Several factors key for multifocal IOL success

Achieving high patient satisfaction rates with newer multifocal IOLs requires attention to a variety of details preoperatively, intraoperatively, and postoperatively. R. Bruce Wallace, MD, and Samuel Masket, MD, review important considerations for maximizing outcomes.


Candidates for multifocal IOL implantation should be evaluated to assess their desire for spectacle independence. Accompanying that task, however, is a requirement for the surgeon to understand how the multifocal lens works to determine whether it will meet the patient's needs, said Dr. Masket, clinical professor of ophthalmology, Jules Stein Eye Institute, University of California, Los Angeles.

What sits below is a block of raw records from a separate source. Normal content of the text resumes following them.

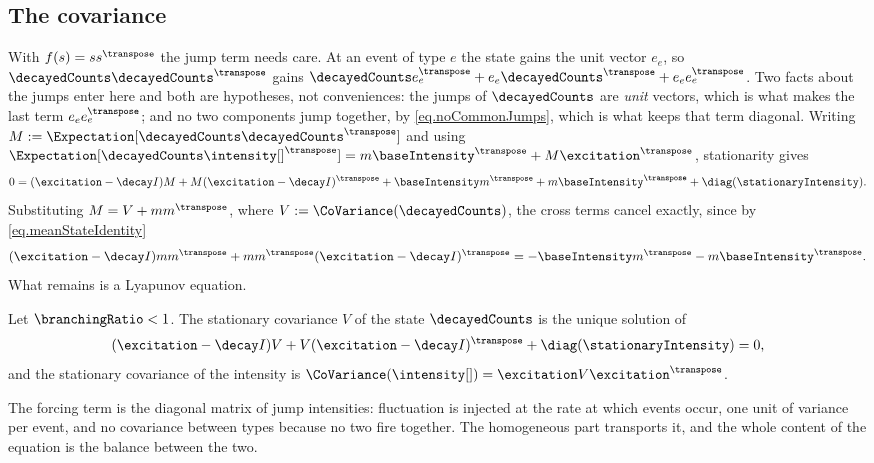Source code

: \subsection{The covariance}

With $f(s) = ss^{\transpose}$ the jump term needs care.
At an event of type $e$ the state gains the unit vector $e_e$,
so $\decayedCounts \decayedCounts^{\transpose}$ gains
$\decayedCounts e_e^{\transpose} + e_e \decayedCounts^{\transpose} + e_e e_e^{\transpose}$.
Two facts about the jumps enter here and both are hypotheses, not conveniences:
the jumps of $\decayedCounts$ are \emph{unit} vectors,
which is what makes the last term $e_e e_e^{\transpose}$;
and no two components jump together, by \eqref{eq.noCommonJumps},
which is what keeps that term diagonal.
Writing $M := \Expectation[\decayedCounts\decayedCounts^{\transpose}]$ and using
$\Expectation[\decayedCounts \intensity[ ]^{\transpose}]
= m\baseIntensity^{\transpose} + M\excitation^{\transpose}$,
stationarity gives
\begin{equation*}
 0 = (\excitation - \decay I) M + M (\excitation - \decay I)^{\transpose}
 + \baseIntensity m^{\transpose} + m \baseIntensity^{\transpose}
 + \diag(\stationaryIntensity).
\end{equation*}
Substituting $M = V + m m^{\transpose}$, where $V := \CoVariance(\decayedCounts)$,
the cross terms cancel exactly, since by \eqref{eq.meanStateIdentity}
\begin{equation*}
 (\excitation - \decay I) m m^{\transpose} + m m^{\transpose}(\excitation - \decay I)^{\transpose}
 = -\baseIntensity m^{\transpose} - m\baseIntensity^{\transpose} .
\end{equation*}
What remains is a Lyapunov equation.

\begin{prop}\label{prop.lyapunov}
 Let $\branchingRatio < 1$.
 The stationary covariance $V$ of the state $\decayedCounts$ is the unique solution of
 \begin{equation}\label{eq.lyapunov}
  (\excitation - \decay I) V + V (\excitation - \decay I)^{\transpose}
  + \diag(\stationaryIntensity) = 0 ,
 \end{equation}
 and the stationary covariance of the intensity is
 $\CoVariance(\intensity[ ]) = \excitation V \excitation^{\transpose}$.
\end{prop}

The forcing term is the diagonal matrix of jump intensities:
fluctuation is injected at the rate at which events occur,
one unit of variance per event, and no covariance between types because no two fire together.
The homogeneous part transports it,
and the whole content of the equation is the balance between the two.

The screening process also should include assessment for existing conditions that would limit the vision outcome. Dr. Masket recommended avoiding patients with maculopathy, age-related macular degeneration, and epi-retinal membranes. Dr. Wallace noted that he routinely performs optical coherence tomography imaging in addition to his clinical examination in screening for retinal pathology.

"While you can achieve emmetropia in the latter individuals, they will still require spectacles with prisms," he explained.

The two surgeons concurred about the importance of being alert for persons with difficult or negative personalities. In addition, other characteristics are useful in predicting a high risk of dissatisfaction.

"Watch out for patients who say they expect perfection, but be careful as well about implanting the multifocal IOLs in patients with low myopia who are able to read well without glasses. Know when to say no, and be sure your staff is well-educated about the limitations of the procedure and patient warning signs," said Dr. Wallace, medical director, Wallace Eye Surgery Center, Alexandria, LA, and clinical professor of ophthalmology, Louisiana State University, New Orleans.

Presurgical counseling must include detailed information that will enable patients to understand fully the strengths and weaknesses of the multifocal lens, Dr. Masket said.

"I let patients know that, in the FDA trial of the [diffractive lens], 80% of patients never wore glasses and 94% indicated they would choose the same implant again. I also reinforce that nothing is perfect, and I don't hesitate to inform patients about potential nighttime difficulties with respect to halos and that the risk of such problems is fivefold more likely than after monofocal IOL implantation," he said.

Preoperatively, patients also need to be educated about the importance of bilateral implantation to allow cortical summation. The key message for the preoperative patient-physician interaction is to "underpromise and overdeliver," both surgeons said.

"Don't paint yourself into a corner and commit to something patients can be unhappy about later," said Dr. Wallace.

Patient satisfaction depends on achieving an accurate refractive outcome. Dr. Masket said that he aims for emmetropia to minimal hyperopia. Both surgeons noted the importance of an appropriate formula for IOL power calculation and accurate biometry; they expressed a preference for a specific optical biometer (IOL Master, Carl Zeiss Meditec).

Impeccable surgery also is fundamental, they said. Dr. Wallace said that he aims to use the same phaco technique for all of his cataract and refractive lens exchange patients and has been performing a burst hemi-flip technique that is efficient and offers excellent safety for the capsule and zonules because it avoids chopping and cracking. "Do not allow the surgery to be the limiting factor to a successful outcome," he said.

Achieving a good refractive outcome also requires attention to correcting or minimizing astigmatism and may involve adjusting the optical outcome postoperatively to afford patients with optimal vision quality.